- Instructions for the task -
Your answer should be the entire listing, printed exactly.
══ Data for this task ══
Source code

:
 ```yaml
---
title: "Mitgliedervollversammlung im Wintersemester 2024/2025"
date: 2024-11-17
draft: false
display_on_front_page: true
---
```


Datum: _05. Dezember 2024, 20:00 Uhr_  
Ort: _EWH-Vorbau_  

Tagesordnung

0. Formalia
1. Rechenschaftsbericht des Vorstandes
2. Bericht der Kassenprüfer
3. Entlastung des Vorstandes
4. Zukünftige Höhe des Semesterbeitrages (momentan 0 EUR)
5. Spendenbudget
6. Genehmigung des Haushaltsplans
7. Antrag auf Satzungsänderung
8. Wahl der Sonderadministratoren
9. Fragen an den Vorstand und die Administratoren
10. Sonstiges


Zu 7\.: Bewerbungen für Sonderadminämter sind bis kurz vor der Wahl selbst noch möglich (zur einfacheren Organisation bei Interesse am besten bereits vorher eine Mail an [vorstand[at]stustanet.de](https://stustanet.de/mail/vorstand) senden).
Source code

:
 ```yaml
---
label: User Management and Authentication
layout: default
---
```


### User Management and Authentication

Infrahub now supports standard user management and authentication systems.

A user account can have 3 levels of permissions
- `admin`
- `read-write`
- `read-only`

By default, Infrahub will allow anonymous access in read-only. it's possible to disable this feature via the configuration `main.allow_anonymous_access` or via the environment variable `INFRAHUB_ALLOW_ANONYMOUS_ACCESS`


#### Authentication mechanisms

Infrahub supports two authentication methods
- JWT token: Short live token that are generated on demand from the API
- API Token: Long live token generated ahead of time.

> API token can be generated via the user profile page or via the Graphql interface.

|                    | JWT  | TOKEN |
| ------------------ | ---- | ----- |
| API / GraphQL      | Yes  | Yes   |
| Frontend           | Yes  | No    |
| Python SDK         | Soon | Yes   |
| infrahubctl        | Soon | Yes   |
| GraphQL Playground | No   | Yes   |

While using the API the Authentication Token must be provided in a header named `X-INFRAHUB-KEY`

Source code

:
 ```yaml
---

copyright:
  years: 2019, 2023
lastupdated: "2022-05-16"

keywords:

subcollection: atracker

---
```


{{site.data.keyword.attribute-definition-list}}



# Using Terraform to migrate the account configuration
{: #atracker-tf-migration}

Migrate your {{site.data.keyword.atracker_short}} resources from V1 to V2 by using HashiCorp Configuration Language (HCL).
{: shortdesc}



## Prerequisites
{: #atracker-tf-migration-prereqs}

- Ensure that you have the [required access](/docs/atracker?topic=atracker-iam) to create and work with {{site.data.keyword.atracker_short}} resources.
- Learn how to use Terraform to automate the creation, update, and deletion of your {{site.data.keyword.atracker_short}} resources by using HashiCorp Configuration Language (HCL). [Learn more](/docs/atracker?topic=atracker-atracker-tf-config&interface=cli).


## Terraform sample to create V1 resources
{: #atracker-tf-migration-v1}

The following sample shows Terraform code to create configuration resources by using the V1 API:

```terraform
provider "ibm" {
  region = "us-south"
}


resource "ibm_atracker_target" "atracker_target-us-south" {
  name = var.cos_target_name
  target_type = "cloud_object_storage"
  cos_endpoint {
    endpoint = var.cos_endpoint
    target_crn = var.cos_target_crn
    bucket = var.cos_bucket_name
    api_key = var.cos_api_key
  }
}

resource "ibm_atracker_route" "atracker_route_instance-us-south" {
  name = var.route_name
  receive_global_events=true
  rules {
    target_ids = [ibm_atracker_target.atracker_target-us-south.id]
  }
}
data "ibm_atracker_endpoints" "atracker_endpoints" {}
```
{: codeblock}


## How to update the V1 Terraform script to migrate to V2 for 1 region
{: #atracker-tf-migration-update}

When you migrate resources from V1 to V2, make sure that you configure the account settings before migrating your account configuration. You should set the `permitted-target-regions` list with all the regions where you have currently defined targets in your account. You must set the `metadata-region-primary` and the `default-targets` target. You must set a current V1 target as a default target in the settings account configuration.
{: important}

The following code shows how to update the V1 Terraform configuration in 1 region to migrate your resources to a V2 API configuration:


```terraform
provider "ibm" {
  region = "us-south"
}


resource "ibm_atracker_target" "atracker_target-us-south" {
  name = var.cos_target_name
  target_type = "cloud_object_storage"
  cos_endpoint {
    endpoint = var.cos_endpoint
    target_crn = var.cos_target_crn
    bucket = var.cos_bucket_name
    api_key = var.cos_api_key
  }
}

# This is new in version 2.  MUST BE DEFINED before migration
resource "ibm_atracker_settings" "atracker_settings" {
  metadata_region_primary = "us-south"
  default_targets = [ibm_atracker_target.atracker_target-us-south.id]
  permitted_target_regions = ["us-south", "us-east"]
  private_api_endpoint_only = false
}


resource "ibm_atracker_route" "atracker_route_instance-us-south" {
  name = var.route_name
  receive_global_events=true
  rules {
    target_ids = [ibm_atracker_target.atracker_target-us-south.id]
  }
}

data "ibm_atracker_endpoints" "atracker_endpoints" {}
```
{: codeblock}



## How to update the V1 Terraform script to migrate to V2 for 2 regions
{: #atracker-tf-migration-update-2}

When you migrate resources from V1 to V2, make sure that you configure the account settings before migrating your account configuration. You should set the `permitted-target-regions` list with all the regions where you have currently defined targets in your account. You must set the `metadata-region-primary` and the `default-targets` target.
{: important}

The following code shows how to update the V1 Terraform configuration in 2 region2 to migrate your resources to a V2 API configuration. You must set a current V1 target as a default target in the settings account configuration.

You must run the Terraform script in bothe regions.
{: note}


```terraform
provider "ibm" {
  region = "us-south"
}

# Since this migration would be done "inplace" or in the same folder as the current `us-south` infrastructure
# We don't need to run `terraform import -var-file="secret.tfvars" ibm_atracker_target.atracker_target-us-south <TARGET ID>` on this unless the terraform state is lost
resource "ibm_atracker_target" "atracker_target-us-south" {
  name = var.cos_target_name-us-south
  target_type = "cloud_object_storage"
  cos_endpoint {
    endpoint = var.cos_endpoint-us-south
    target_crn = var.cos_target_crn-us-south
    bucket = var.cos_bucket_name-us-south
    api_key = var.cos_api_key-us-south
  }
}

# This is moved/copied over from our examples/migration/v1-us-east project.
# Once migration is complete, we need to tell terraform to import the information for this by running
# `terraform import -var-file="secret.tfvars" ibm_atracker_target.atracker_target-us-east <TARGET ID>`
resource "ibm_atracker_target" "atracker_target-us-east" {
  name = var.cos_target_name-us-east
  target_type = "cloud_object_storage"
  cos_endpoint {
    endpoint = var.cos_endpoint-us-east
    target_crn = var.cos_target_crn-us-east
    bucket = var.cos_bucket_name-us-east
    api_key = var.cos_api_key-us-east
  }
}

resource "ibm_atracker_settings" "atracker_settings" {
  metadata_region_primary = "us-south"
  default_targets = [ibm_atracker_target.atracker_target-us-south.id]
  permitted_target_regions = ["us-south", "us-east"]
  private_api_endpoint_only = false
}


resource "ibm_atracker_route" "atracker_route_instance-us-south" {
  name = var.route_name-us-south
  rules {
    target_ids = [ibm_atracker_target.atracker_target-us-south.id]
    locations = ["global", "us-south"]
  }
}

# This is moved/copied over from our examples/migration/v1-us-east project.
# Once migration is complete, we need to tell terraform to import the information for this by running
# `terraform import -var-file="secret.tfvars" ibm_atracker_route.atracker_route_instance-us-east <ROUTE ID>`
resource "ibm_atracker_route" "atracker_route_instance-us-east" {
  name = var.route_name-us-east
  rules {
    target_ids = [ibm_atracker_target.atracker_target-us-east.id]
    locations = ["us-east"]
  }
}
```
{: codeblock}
═══
- Response to this task -
Source code

:
 ```yaml
---
title: "Mitgliedervollversammlung im Wintersemester 2024/2025"
date: 2024-11-17
draft: false
display_on_front_page: true
---
```


Datum: _05. Dezember 2024, 20:00 Uhr_  
Ort: _EWH-Vorbau_  

Tagesordnung

0. Formalia
1. Rechenschaftsbericht des Vorstandes
2. Bericht der Kassenprüfer
3. Entlastung des Vorstandes
4. Zukünftige Höhe des Semesterbeitrages (momentan 0 EUR)
5. Spendenbudget
6. Genehmigung des Haushaltsplans
7. Antrag auf Satzungsänderung
8. Wahl der Sonderadministratoren
9. Fragen an den Vorstand und die Administratoren
10. Sonstiges


Zu 7\.: Bewerbungen für Sonderadminämter sind bis kurz vor der Wahl selbst noch möglich (zur einfacheren Organisation bei Interesse am besten bereits vorher eine Mail an [vorstand[at]stustanet.de](https://stustanet.de/mail/vorstand) senden).
Source code

:
 ```yaml
---
label: User Management and Authentication
layout: default
---
```


### User Management and Authentication

Infrahub now supports standard user management and authentication systems.

A user account can have 3 levels of permissions
- `admin`
- `read-write`
- `read-only`

By default, Infrahub will allow anonymous access in read-only. it's possible to disable this feature via the configuration `main.allow_anonymous_access` or via the environment variable `INFRAHUB_ALLOW_ANONYMOUS_ACCESS`


#### Authentication mechanisms

Infrahub supports two authentication methods
- JWT token: Short live token that are generated on demand from the API
- API Token: Long live token generated ahead of time.

> API token can be generated via the user profile page or via the Graphql interface.

|                    | JWT  | TOKEN |
| ------------------ | ---- | ----- |
| API / GraphQL      | Yes  | Yes   |
| Frontend           | Yes  | No    |
| Python SDK         | Soon | Yes   |
| infrahubctl        | Soon | Yes   |
| GraphQL Playground | No   | Yes   |

While using the API the Authentication Token must be provided in a header named `X-INFRAHUB-KEY`

Source code

:
 ```yaml
---

copyright:
  years: 2019, 2023
lastupdated: "2022-05-16"

keywords:

subcollection: atracker

---
```


{{site.data.keyword.attribute-definition-list}}



# Using Terraform to migrate the account configuration
{: #atracker-tf-migration}

Migrate your {{site.data.keyword.atracker_short}} resources from V1 to V2 by using HashiCorp Configuration Language (HCL).
{: shortdesc}



## Prerequisites
{: #atracker-tf-migration-prereqs}

- Ensure that you have the [required access](/docs/atracker?topic=atracker-iam) to create and work with {{site.data.keyword.atracker_short}} resources.
- Learn how to use Terraform to automate the creation, update, and deletion of your {{site.data.keyword.atracker_short}} resources by using HashiCorp Configuration Language (HCL). [Learn more](/docs/atracker?topic=atracker-atracker-tf-config&interface=cli).


## Terraform sample to create V1 resources
{: #atracker-tf-migration-v1}

The following sample shows Terraform code to create configuration resources by using the V1 API:

```terraform
provider "ibm" {
  region = "us-south"
}


resource "ibm_atracker_target" "atracker_target-us-south" {
  name = var.cos_target_name
  target_type = "cloud_object_storage"
  cos_endpoint {
    endpoint = var.cos_endpoint
    target_crn = var.cos_target_crn
    bucket = var.cos_bucket_name
    api_key = var.cos_api_key
  }
}

resource "ibm_atracker_route" "atracker_route_instance-us-south" {
  name = var.route_name
  receive_global_events=true
  rules {
    target_ids = [ibm_atracker_target.atracker_target-us-south.id]
  }
}
data "ibm_atracker_endpoints" "atracker_endpoints" {}
```
{: codeblock}


## How to update the V1 Terraform script to migrate to V2 for 1 region
{: #atracker-tf-migration-update}

When you migrate resources from V1 to V2, make sure that you configure the account settings before migrating your account configuration. You should set the `permitted-target-regions` list with all the regions where you have currently defined targets in your account. You must set the `metadata-region-primary` and the `default-targets` target. You must set a current V1 target as a default target in the settings account configuration.
{: important}

The following code shows how to update the V1 Terraform configuration in 1 region to migrate your resources to a V2 API configuration:


```terraform
provider "ibm" {
  region = "us-south"
}


resource "ibm_atracker_target" "atracker_target-us-south" {
  name = var.cos_target_name
  target_type = "cloud_object_storage"
  cos_endpoint {
    endpoint = var.cos_endpoint
    target_crn = var.cos_target_crn
    bucket = var.cos_bucket_name
    api_key = var.cos_api_key
  }
}

# This is new in version 2.  MUST BE DEFINED before migration
resource "ibm_atracker_settings" "atracker_settings" {
  metadata_region_primary = "us-south"
  default_targets = [ibm_atracker_target.atracker_target-us-south.id]
  permitted_target_regions = ["us-south", "us-east"]
  private_api_endpoint_only = false
}


resource "ibm_atracker_route" "atracker_route_instance-us-south" {
  name = var.route_name
  receive_global_events=true
  rules {
    target_ids = [ibm_atracker_target.atracker_target-us-south.id]
  }
}

data "ibm_atracker_endpoints" "atracker_endpoints" {}
```
{: codeblock}



## How to update the V1 Terraform script to migrate to V2 for 2 regions
{: #atracker-tf-migration-update-2}

When you migrate resources from V1 to V2, make sure that you configure the account settings before migrating your account configuration. You should set the `permitted-target-regions` list with all the regions where you have currently defined targets in your account. You must set the `metadata-region-primary` and the `default-targets` target.
{: important}

The following code shows how to update the V1 Terraform configuration in 2 region2 to migrate your resources to a V2 API configuration. You must set a current V1 target as a default target in the settings account configuration.

You must run the Terraform script in bothe regions.
{: note}


```terraform
provider "ibm" {
  region = "us-south"
}

# Since this migration would be done "inplace" or in the same folder as the current `us-south` infrastructure
# We don't need to run `terraform import -var-file="secret.tfvars" ibm_atracker_target.atracker_target-us-south <TARGET ID>` on this unless the terraform state is lost
resource "ibm_atracker_target" "atracker_target-us-south" {
  name = var.cos_target_name-us-south
  target_type = "cloud_object_storage"
  cos_endpoint {
    endpoint = var.cos_endpoint-us-south
    target_crn = var.cos_target_crn-us-south
    bucket = var.cos_bucket_name-us-south
    api_key = var.cos_api_key-us-south
  }
}

# This is moved/copied over from our examples/migration/v1-us-east project.
# Once migration is complete, we need to tell terraform to import the information for this by running
# `terraform import -var-file="secret.tfvars" ibm_atracker_target.atracker_target-us-east <TARGET ID>`
resource "ibm_atracker_target" "atracker_target-us-east" {
  name = var.cos_target_name-us-east
  target_type = "cloud_object_storage"
  cos_endpoint {
    endpoint = var.cos_endpoint-us-east
    target_crn = var.cos_target_crn-us-east
    bucket = var.cos_bucket_name-us-east
    api_key = var.cos_api_key-us-east
  }
}

resource "ibm_atracker_settings" "atracker_settings" {
  metadata_region_primary = "us-south"
  default_targets = [ibm_atracker_target.atracker_target-us-south.id]
  permitted_target_regions = ["us-south", "us-east"]
  private_api_endpoint_only = false
}


resource "ibm_atracker_route" "atracker_route_instance-us-south" {
  name = var.route_name-us-south
  rules {
    target_ids = [ibm_atracker_target.atracker_target-us-south.id]
    locations = ["global", "us-south"]
  }
}

# This is moved/copied over from our examples/migration/v1-us-east project.
# Once migration is complete, we need to tell terraform to import the information for this by running
# `terraform import -var-file="secret.tfvars" ibm_atracker_route.atracker_route_instance-us-east <ROUTE ID>`
resource "ibm_atracker_route" "atracker_route_instance-us-east" {
  name = var.route_name-us-east
  rules {
    target_ids = [ibm_atracker_target.atracker_target-us-east.id]
    locations = ["us-east"]
  }
}
```
{: codeblock}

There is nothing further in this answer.